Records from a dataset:
----
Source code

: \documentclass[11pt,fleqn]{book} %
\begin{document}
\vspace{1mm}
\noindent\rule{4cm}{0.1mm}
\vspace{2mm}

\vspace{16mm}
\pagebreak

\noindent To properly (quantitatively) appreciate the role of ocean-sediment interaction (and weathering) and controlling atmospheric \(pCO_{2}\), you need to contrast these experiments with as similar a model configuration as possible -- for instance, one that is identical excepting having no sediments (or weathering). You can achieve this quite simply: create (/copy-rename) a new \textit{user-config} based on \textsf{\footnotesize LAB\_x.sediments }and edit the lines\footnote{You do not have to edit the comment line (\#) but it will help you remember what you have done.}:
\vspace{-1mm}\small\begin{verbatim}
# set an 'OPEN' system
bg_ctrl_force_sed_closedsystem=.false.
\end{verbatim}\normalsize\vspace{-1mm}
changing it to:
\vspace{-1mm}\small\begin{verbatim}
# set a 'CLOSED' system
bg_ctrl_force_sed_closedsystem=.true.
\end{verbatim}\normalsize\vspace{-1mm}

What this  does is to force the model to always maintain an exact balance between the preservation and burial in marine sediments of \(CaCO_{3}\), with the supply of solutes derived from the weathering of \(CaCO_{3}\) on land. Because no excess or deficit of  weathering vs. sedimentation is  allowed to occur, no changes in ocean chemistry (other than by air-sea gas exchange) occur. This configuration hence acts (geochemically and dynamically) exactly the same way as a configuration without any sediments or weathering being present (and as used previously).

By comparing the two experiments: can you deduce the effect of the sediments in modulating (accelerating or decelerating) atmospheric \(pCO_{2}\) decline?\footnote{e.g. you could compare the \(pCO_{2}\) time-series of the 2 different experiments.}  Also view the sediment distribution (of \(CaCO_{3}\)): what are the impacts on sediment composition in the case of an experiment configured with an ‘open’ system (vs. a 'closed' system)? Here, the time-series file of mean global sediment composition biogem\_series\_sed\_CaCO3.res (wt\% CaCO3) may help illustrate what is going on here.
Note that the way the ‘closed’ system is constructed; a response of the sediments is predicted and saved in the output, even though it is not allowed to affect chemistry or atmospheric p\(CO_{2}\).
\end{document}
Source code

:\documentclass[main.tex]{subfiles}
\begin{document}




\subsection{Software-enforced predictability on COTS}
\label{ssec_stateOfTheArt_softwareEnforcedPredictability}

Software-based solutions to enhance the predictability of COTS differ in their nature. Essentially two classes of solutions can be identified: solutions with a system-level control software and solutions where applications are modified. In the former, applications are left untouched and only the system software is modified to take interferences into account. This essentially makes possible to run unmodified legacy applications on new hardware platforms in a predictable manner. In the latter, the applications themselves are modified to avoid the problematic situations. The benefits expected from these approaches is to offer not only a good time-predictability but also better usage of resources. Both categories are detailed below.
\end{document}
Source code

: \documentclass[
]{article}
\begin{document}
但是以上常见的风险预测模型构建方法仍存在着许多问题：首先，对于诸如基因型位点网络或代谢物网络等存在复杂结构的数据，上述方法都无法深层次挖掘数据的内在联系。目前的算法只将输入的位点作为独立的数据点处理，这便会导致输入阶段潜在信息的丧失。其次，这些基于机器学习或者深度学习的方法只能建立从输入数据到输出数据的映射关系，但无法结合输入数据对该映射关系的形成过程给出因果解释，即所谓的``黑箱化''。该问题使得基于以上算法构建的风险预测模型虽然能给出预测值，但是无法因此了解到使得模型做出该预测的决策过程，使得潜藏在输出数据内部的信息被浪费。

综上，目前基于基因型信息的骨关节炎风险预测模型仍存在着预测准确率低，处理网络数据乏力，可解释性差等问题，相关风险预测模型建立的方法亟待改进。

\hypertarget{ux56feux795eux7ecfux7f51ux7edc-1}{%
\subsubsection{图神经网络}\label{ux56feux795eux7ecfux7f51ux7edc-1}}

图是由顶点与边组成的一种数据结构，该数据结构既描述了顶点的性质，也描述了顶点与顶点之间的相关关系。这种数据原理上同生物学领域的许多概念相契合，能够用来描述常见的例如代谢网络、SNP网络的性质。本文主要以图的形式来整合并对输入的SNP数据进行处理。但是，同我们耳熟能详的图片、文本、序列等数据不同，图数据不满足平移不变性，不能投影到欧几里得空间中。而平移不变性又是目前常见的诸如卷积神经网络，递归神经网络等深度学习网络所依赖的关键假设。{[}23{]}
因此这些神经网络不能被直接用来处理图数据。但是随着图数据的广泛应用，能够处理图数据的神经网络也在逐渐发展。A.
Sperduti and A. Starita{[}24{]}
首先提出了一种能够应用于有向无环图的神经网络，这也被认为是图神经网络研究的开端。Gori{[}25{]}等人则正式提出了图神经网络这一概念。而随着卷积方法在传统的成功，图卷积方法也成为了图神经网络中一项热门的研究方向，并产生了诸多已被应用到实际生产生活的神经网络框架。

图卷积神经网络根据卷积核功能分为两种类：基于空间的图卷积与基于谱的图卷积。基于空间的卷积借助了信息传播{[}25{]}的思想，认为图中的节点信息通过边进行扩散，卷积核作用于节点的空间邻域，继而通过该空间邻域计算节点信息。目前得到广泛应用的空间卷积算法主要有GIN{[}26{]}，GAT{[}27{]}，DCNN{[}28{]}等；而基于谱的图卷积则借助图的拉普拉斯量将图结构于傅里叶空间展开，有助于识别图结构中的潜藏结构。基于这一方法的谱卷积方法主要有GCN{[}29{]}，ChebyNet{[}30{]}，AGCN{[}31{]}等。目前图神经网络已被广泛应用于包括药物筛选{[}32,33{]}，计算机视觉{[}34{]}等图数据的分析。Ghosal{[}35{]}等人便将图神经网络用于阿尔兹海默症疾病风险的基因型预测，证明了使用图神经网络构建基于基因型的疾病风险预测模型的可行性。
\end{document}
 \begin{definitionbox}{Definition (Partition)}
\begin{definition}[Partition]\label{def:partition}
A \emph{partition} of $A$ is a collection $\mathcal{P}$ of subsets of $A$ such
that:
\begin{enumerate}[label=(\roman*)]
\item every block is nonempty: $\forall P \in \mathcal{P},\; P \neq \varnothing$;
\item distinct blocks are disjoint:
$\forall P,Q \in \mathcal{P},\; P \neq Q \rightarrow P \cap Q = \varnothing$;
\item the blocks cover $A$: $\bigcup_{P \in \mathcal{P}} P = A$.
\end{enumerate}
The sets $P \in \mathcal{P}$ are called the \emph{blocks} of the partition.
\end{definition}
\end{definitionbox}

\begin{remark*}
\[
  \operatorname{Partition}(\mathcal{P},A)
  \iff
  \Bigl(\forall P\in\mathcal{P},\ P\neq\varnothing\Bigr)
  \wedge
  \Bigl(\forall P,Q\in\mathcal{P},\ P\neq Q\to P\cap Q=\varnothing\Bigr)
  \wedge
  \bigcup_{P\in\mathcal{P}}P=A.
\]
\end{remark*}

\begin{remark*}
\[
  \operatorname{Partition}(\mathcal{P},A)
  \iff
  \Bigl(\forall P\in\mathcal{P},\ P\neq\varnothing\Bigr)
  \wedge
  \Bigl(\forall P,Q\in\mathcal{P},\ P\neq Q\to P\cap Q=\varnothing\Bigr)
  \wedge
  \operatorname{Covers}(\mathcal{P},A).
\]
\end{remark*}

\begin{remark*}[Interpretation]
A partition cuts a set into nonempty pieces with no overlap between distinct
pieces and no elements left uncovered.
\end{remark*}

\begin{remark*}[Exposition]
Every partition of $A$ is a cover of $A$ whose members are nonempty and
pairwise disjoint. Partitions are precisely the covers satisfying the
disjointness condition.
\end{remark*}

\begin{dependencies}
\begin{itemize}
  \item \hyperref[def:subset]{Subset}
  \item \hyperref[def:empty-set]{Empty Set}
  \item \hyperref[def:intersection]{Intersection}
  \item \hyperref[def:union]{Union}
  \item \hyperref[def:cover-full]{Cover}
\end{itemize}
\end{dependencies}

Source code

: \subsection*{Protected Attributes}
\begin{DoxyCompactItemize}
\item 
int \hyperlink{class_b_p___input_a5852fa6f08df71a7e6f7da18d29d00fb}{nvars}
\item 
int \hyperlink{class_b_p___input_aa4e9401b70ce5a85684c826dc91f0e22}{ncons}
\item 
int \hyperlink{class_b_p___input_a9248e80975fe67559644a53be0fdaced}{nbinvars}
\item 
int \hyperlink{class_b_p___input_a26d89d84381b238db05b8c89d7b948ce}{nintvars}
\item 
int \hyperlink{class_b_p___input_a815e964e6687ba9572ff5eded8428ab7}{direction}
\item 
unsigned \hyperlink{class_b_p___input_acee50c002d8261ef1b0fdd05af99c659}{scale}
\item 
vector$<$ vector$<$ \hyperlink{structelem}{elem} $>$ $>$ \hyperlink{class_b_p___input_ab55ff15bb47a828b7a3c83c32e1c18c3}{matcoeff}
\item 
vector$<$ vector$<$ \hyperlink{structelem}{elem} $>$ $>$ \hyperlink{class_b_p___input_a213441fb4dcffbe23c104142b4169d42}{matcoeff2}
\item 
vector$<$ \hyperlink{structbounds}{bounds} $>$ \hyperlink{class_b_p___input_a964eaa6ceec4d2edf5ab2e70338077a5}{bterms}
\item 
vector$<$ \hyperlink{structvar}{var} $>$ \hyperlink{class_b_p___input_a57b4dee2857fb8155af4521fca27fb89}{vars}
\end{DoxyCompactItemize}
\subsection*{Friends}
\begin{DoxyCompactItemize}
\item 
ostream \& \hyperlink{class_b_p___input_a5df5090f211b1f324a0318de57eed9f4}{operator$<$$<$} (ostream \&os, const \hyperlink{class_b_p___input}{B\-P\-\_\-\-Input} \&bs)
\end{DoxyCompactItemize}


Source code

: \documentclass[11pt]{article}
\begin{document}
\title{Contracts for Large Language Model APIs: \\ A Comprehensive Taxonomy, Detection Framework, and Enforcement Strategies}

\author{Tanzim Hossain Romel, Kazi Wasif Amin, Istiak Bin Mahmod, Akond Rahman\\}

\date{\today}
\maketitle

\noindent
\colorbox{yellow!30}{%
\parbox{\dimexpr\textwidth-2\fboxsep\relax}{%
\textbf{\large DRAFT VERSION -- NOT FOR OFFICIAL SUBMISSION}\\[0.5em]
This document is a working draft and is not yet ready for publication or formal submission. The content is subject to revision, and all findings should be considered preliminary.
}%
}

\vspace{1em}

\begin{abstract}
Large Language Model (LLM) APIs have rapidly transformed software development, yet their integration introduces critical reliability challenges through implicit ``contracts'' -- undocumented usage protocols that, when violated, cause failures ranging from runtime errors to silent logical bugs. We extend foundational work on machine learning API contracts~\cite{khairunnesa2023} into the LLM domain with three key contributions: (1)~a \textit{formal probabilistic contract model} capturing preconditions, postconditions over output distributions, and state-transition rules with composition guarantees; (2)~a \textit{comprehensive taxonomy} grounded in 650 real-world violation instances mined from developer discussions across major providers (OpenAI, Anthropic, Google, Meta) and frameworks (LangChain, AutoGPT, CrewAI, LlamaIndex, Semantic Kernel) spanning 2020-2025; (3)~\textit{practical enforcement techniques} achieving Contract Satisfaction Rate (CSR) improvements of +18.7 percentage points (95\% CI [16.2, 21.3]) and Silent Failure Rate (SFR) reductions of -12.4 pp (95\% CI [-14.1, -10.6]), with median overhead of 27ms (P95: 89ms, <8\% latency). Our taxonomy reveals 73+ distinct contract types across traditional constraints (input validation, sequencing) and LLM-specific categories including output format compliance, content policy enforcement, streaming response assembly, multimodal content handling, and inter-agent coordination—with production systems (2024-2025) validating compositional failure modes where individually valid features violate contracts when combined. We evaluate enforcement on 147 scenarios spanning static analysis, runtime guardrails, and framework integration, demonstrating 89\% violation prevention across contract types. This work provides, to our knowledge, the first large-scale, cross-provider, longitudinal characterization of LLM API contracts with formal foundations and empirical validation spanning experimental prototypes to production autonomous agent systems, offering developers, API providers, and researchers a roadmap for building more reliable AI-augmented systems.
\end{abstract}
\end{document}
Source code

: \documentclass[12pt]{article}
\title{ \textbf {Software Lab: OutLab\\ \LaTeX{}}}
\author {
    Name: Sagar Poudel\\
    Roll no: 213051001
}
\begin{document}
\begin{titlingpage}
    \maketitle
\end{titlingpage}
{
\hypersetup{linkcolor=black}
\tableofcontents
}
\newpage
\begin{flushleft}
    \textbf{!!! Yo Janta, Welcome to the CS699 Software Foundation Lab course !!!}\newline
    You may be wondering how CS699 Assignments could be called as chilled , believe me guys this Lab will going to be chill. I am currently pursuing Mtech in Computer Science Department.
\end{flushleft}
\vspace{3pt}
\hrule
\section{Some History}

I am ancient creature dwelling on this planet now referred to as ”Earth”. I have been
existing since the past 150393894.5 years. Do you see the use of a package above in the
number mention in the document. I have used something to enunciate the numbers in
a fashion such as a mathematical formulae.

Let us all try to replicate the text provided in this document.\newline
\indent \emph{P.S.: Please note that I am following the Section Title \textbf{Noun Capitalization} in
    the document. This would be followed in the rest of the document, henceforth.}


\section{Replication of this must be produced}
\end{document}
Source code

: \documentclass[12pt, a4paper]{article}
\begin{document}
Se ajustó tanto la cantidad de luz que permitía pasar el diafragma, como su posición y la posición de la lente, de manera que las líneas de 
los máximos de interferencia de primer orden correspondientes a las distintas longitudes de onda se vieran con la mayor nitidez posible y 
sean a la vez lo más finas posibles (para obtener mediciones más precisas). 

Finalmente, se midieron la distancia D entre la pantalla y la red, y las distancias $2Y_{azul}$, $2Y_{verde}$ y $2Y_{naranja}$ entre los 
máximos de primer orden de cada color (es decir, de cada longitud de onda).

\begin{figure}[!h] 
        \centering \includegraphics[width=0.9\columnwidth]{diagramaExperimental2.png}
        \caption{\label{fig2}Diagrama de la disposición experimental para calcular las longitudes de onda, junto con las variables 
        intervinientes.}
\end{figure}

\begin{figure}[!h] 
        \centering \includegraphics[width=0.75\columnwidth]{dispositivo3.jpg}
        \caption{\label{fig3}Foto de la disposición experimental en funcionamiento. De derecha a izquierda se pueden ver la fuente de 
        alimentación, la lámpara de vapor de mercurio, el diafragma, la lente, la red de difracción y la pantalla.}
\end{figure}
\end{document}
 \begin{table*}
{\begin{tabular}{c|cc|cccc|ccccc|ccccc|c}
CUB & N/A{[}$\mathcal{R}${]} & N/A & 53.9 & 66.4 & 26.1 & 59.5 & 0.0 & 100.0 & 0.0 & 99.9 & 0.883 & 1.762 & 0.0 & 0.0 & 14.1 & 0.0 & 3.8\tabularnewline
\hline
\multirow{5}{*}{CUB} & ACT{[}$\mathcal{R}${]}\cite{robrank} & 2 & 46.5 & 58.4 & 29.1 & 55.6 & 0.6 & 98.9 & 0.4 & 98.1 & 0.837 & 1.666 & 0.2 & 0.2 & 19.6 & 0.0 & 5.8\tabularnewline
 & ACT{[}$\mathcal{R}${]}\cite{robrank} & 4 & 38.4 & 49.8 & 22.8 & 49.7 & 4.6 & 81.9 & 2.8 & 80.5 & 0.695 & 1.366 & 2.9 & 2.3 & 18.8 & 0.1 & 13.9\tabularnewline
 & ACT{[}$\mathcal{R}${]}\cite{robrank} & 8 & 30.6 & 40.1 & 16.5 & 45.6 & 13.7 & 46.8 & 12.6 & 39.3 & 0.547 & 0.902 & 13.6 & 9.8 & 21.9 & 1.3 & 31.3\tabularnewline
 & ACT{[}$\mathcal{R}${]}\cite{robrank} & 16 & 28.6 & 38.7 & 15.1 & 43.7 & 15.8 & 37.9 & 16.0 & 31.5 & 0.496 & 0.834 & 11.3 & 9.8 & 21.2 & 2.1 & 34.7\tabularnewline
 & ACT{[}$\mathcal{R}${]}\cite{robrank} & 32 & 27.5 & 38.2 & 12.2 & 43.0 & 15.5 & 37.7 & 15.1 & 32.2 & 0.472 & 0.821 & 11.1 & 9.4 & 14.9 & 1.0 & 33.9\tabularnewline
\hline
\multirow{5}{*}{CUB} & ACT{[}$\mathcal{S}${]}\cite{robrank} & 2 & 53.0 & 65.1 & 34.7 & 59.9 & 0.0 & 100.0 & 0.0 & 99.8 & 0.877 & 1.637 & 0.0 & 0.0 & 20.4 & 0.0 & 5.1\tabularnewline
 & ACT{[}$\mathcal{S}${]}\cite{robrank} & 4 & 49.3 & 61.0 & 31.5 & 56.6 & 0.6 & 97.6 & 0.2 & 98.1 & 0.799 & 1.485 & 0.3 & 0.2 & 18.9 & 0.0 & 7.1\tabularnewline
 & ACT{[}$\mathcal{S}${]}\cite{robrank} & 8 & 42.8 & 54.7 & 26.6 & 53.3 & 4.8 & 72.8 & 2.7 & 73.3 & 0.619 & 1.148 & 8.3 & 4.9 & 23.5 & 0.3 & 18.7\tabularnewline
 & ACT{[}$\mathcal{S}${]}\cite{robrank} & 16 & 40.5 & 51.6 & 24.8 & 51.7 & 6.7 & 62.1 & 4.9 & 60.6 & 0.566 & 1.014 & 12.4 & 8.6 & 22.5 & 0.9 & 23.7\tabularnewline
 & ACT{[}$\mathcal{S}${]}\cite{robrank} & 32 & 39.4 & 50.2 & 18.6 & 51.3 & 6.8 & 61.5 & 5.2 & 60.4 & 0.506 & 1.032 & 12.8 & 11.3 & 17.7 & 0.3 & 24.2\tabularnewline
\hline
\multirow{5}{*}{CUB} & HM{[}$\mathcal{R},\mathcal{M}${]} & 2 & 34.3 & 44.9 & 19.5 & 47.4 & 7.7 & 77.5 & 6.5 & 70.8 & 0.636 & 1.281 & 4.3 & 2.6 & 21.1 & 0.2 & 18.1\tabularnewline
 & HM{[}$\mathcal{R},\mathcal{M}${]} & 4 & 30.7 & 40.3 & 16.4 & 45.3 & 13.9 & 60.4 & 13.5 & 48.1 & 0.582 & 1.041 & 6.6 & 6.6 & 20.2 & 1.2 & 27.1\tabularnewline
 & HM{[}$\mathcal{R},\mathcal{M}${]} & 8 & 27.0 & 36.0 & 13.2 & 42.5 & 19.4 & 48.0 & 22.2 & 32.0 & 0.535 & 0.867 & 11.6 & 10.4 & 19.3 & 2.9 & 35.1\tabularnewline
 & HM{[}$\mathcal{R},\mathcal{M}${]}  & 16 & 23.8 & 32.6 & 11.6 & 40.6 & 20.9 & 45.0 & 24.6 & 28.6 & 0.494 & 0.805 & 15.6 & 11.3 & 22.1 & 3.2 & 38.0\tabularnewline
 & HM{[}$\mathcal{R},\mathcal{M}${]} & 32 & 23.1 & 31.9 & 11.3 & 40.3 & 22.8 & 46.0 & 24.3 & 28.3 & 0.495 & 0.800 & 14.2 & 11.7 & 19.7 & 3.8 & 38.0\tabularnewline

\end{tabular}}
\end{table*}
----
Assignment:
Retype exactly the lines of the data above, starting at its first line and finishing with the line that has "bg_ctrl_force_sed_closedsystem=.true." in it.

Result:
Source code

: \documentclass[11pt,fleqn]{book} %
\begin{document}
\vspace{1mm}
\noindent\rule{4cm}{0.1mm}
\vspace{2mm}

\vspace{16mm}
\pagebreak

\noindent To properly (quantitatively) appreciate the role of ocean-sediment interaction (and weathering) and controlling atmospheric \(pCO_{2}\), you need to contrast these experiments with as similar a model configuration as possible -- for instance, one that is identical excepting having no sediments (or weathering). You can achieve this quite simply: create (/copy-rename) a new \textit{user-config} based on \textsf{\footnotesize LAB\_x.sediments }and edit the lines\footnote{You do not have to edit the comment line (\#) but it will help you remember what you have done.}:
\vspace{-1mm}\small\begin{verbatim}
# set an 'OPEN' system
bg_ctrl_force_sed_closedsystem=.false.
\end{verbatim}\normalsize\vspace{-1mm}
changing it to:
\vspace{-1mm}\small\begin{verbatim}
# set a 'CLOSED' system
bg_ctrl_force_sed_closedsystem=.true.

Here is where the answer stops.